• Records for the task:
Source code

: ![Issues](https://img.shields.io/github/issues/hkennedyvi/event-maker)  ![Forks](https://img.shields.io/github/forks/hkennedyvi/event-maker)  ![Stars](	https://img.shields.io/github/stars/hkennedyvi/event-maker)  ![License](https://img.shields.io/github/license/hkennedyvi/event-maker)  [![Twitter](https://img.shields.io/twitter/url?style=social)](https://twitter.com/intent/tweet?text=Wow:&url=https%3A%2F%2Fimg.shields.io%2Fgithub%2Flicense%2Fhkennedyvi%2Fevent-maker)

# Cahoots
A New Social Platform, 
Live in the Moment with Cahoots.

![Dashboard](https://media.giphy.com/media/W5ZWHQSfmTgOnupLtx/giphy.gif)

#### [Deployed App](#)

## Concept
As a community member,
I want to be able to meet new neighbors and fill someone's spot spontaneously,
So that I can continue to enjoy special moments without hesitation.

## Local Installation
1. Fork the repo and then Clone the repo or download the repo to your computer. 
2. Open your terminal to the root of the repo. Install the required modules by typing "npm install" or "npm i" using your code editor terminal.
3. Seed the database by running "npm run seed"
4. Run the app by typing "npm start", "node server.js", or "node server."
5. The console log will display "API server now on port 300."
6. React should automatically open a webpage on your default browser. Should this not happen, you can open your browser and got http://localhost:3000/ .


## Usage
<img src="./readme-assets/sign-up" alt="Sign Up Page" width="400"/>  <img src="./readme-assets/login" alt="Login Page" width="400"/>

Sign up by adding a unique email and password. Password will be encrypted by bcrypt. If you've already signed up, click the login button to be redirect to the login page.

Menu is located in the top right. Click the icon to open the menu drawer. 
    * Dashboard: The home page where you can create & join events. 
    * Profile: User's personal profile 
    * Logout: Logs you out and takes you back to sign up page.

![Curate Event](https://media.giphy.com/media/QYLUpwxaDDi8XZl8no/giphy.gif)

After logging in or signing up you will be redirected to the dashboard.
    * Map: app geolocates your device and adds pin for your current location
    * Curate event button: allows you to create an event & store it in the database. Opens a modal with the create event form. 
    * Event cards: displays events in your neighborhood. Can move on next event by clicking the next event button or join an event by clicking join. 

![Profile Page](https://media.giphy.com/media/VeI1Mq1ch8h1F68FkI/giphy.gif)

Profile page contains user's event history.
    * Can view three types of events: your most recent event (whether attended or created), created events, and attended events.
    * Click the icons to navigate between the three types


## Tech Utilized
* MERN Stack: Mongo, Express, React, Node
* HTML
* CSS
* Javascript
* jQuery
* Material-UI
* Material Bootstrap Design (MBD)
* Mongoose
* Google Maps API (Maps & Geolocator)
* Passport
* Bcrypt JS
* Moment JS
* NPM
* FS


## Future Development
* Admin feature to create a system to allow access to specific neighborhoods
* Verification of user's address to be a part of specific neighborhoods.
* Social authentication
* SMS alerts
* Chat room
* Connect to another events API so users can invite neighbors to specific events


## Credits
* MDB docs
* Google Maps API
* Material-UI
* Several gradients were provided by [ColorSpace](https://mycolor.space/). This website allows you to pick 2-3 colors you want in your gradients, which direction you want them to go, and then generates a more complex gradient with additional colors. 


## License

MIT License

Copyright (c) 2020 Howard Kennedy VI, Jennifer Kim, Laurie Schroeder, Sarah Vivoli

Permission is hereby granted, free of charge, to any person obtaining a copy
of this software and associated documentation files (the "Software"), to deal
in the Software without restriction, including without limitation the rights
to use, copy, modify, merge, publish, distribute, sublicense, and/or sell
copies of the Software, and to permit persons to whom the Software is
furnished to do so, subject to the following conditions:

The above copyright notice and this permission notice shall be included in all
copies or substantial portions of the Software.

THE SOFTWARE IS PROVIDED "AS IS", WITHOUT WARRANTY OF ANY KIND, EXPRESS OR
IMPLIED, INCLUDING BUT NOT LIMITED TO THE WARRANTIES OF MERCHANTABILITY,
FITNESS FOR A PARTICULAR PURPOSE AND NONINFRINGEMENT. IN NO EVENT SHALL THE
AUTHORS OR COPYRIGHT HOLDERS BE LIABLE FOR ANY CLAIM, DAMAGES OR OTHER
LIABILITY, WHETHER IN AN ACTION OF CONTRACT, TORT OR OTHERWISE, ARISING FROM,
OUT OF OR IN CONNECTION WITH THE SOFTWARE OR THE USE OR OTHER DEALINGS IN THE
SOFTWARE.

• Problem to solve: All of the lines above must be returned exactly as they stand.

• Task answer:
Source code

: ![Issues](https://img.shields.io/github/issues/hkennedyvi/event-maker)  ![Forks](https://img.shields.io/github/forks/hkennedyvi/event-maker)  ![Stars](	https://img.shields.io/github/stars/hkennedyvi/event-maker)  ![License](https://img.shields.io/github/license/hkennedyvi/event-maker)  [![Twitter](https://img.shields.io/twitter/url?style=social)](https://twitter.com/intent/tweet?text=Wow:&url=https%3A%2F%2Fimg.shields.io%2Fgithub%2Flicense%2Fhkennedyvi%2Fevent-maker)

# Cahoots
A New Social Platform, 
Live in the Moment with Cahoots.

![Dashboard](https://media.giphy.com/media/W5ZWHQSfmTgOnupLtx/giphy.gif)

#### [Deployed App](#)

## Concept
As a community member,
I want to be able to meet new neighbors and fill someone's spot spontaneously,
So that I can continue to enjoy special moments without hesitation.

## Local Installation
1. Fork the repo and then Clone the repo or download the repo to your computer. 
2. Open your terminal to the root of the repo. Install the required modules by typing "npm install" or "npm i" using your code editor terminal.
3. Seed the database by running "npm run seed"
4. Run the app by typing "npm start", "node server.js", or "node server."
5. The console log will display "API server now on port 300."
6. React should automatically open a webpage on your default browser. Should this not happen, you can open your browser and got http://localhost:3000/ .


## Usage
<img src="./readme-assets/sign-up" alt="Sign Up Page" width="400"/>  <img src="./readme-assets/login" alt="Login Page" width="400"/>

Sign up by adding a unique email and password. Password will be encrypted by bcrypt. If you've already signed up, click the login button to be redirect to the login page.

Menu is located in the top right. Click the icon to open the menu drawer. 
    * Dashboard: The home page where you can create & join events. 
    * Profile: User's personal profile 
    * Logout: Logs you out and takes you back to sign up page.

![Curate Event](https://media.giphy.com/media/QYLUpwxaDDi8XZl8no/giphy.gif)

After logging in or signing up you will be redirected to the dashboard.
    * Map: app geolocates your device and adds pin for your current location
    * Curate event button: allows you to create an event & store it in the database. Opens a modal with the create event form. 
    * Event cards: displays events in your neighborhood. Can move on next event by clicking the next event button or join an event by clicking join. 

![Profile Page](https://media.giphy.com/media/VeI1Mq1ch8h1F68FkI/giphy.gif)

Profile page contains user's event history.
    * Can view three types of events: your most recent event (whether attended or created), created events, and attended events.
    * Click the icons to navigate between the three types


## Tech Utilized
* MERN Stack: Mongo, Express, React, Node
* HTML
* CSS
* Javascript
* jQuery
* Material-UI
* Material Bootstrap Design (MBD)
* Mongoose
* Google Maps API (Maps & Geolocator)
* Passport
* Bcrypt JS
* Moment JS
* NPM
* FS


## Future Development
* Admin feature to create a system to allow access to specific neighborhoods
* Verification of user's address to be a part of specific neighborhoods.
* Social authentication
* SMS alerts
* Chat room
* Connect to another events API so users can invite neighbors to specific events


## Credits
* MDB docs
* Google Maps API
* Material-UI
* Several gradients were provided by [ColorSpace](https://mycolor.space/). This website allows you to pick 2-3 colors you want in your gradients, which direction you want them to go, and then generates a more complex gradient with additional colors. 


## License

MIT License

Copyright (c) 2020 Howard Kennedy VI, Jennifer Kim, Laurie Schroeder, Sarah Vivoli

Permission is hereby granted, free of charge, to any person obtaining a copy
of this software and associated documentation files (the "Software"), to deal
in the Software without restriction, including without limitation the rights
to use, copy, modify, merge, publish, distribute, sublicense, and/or sell
copies of the Software, and to permit persons to whom the Software is
furnished to do so, subject to the following conditions:

The above copyright notice and this permission notice shall be included in all
copies or substantial portions of the Software.

THE SOFTWARE IS PROVIDED "AS IS", WITHOUT WARRANTY OF ANY KIND, EXPRESS OR
IMPLIED, INCLUDING BUT NOT LIMITED TO THE WARRANTIES OF MERCHANTABILITY,
FITNESS FOR A PARTICULAR PURPOSE AND NONINFRINGEMENT. IN NO EVENT SHALL THE
AUTHORS OR COPYRIGHT HOLDERS BE LIABLE FOR ANY CLAIM, DAMAGES OR OTHER
LIABILITY, WHETHER IN AN ACTION OF CONTRACT, TORT OR OTHERWISE, ARISING FROM,
OUT OF OR IN CONNECTION WITH THE SOFTWARE OR THE USE OR OTHER DEALINGS IN THE
SOFTWARE.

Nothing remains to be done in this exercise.